Session 13 – Advances in Cancer Immunotherapy
Date: 24 July (Friday) 14:00 – 15:30 (GMT+8)
Venue: 701EF, 7F, TaiNEX2 / Online event platform
Mien-Chie Hung, Ph.D. is the President for China Medical University in Taichung, Taiwan. He was vice president for basic research and professor and chair of the Department of Molecular and Cellular Oncology at The University of Texas MD Anderson Cancer Center from 2010-2019. Dr. Hung is a basic scientist with a keen translational vision and especially his recent research effort has significantly contributed to understanding the biology of cancer and to developing combinational cancer therapies to overcome resistance. Up to date, Dr. Hung has published more than 540 peer-reviewed articles, of which over 135 were published in journals with impact factor 10 or above. His lifetime h-index surpasses 115. He is one of members of Selection Committee for Tang Prize in Biopharmaceutical Science category and is one of the founding Editorial Members for Cancer Cell, serves as Editor-in-chief for American Journal for Cancer Research (2015-2017) and Senior Editor for Cancer Research (American Association for Cancer Research, 2018-2021). Dr. Hung was inducted as an Academician of the Academia Sinica in Taiwan in 2002 and as a Fellow in Biological Sciences section, American Association for the Advancement of Science in 2010. His laboratory has a long term commitment to the following research areas: 1) discovery of novel functionality of epidermal growth factor receptor (EGFR) family which may provide useful insight to understand cancer formation and development; 2) identification of crosstalks of signal pathways/networks in cancer cells and tumor microenvironment which could potentially predict resistance to target therapy; 3) development of marker-guided targeted therapy including PARP and EGFR inhibitors, immune checkpoint therapy which will effectively treat cancer patients.
Speech title & Synopsis
Poly (ADP-ribose) polymerase (PARP) inhibitors have emerged as promising therapeutics for many diseases, including cancer. We showed that combination of c-Met and PARP1 inhibitors synergized to suppress growth of breast cancer cells in vitro and xenograft tumor models (Nature Medicine 22:194-201, 2016). We are working with clinicians at MD Anderson and initiate clinical trials using combinational therapy of PARP and c-MET inhibitors.
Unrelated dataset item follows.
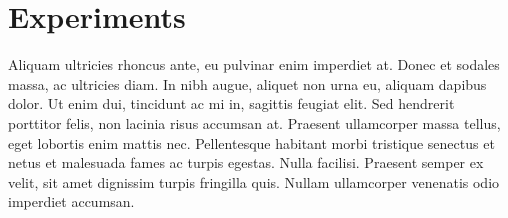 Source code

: 
\chapter{Experiments}
Aliquam ultricies rhoncus ante, eu pulvinar enim imperdiet at. Donec et sodales massa, ac ultricies diam. In nibh augue, aliquet non urna eu, aliquam dapibus dolor. Ut enim dui, tincidunt ac mi in, sagittis feugiat elit. Sed hendrerit porttitor felis, non lacinia risus accumsan at. Praesent ullamcorper massa tellus, eget lobortis enim mattis nec. Pellentesque habitant morbi tristique senectus et netus et malesuada fames ac turpis egestas. Nulla facilisi. Praesent semper ex velit, sit amet dignissim turpis fringilla quis. Nullam ullamcorper venenatis odio imperdiet accumsan.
Anti-PD-1/PD-L1 therapy is a promising approach in cancer therapy. We showed that glycosylation of PD-L1 is required for its protein stability and interaction with PD-1 (Nature Communications 7:12632, 2016). Furthermore, we developed effective combination therapy by metformin-activated AMPK kinase to downregulates PD-L1 through alteration of glycosylation of PD-L1 and (Molecular Cell 71:606, 2018). We also identified two mechanisms in HCC to develop effective combination therapy with immunotherapy (Gastroenterology 156:1849, 2019, & JCI 129:3324, 2019). We identified TNFα as a major factor triggering cancer cell immunosuppression against T cell surveillance via stabilization of programmed cell death-ligand 1 (PD-L1) (Cancer Cell 30:925, 2016). To this end, in collaboration with StCube Pharmaceuticals Inc., we have developed monoclonal antibodies against glycosylation-specific PD-L1. Impressive therapeutic effect was observed through antibody-drug-conjugate approach (Cancer Cell 33: 187, 2018 & Cancer Res 80:2298, 2020). If time allows, this talk will include our recent discoveries on developing therapies for lung or pancreatic cancers. (Cancer Cell 34:9549, 2018 & Cancer Cell 33:752, 2018), a new methodology to retrieve antigen by protein deglycosylaton improves predictive ability of PD-L1 as a biomarker for immunotherapy. (Cancer Cell 36:168, 2019). Furthermore, I will cover our recent exciting study unravels the importance of the protein kinase activity of PCK1 in the activation of SREBPs, lipogenesis and the development of HCC; and identifies the inhibition of the protein kinase activity of PCK1 as a potential treatment strategy in HCC (Nature 580:530, 2020).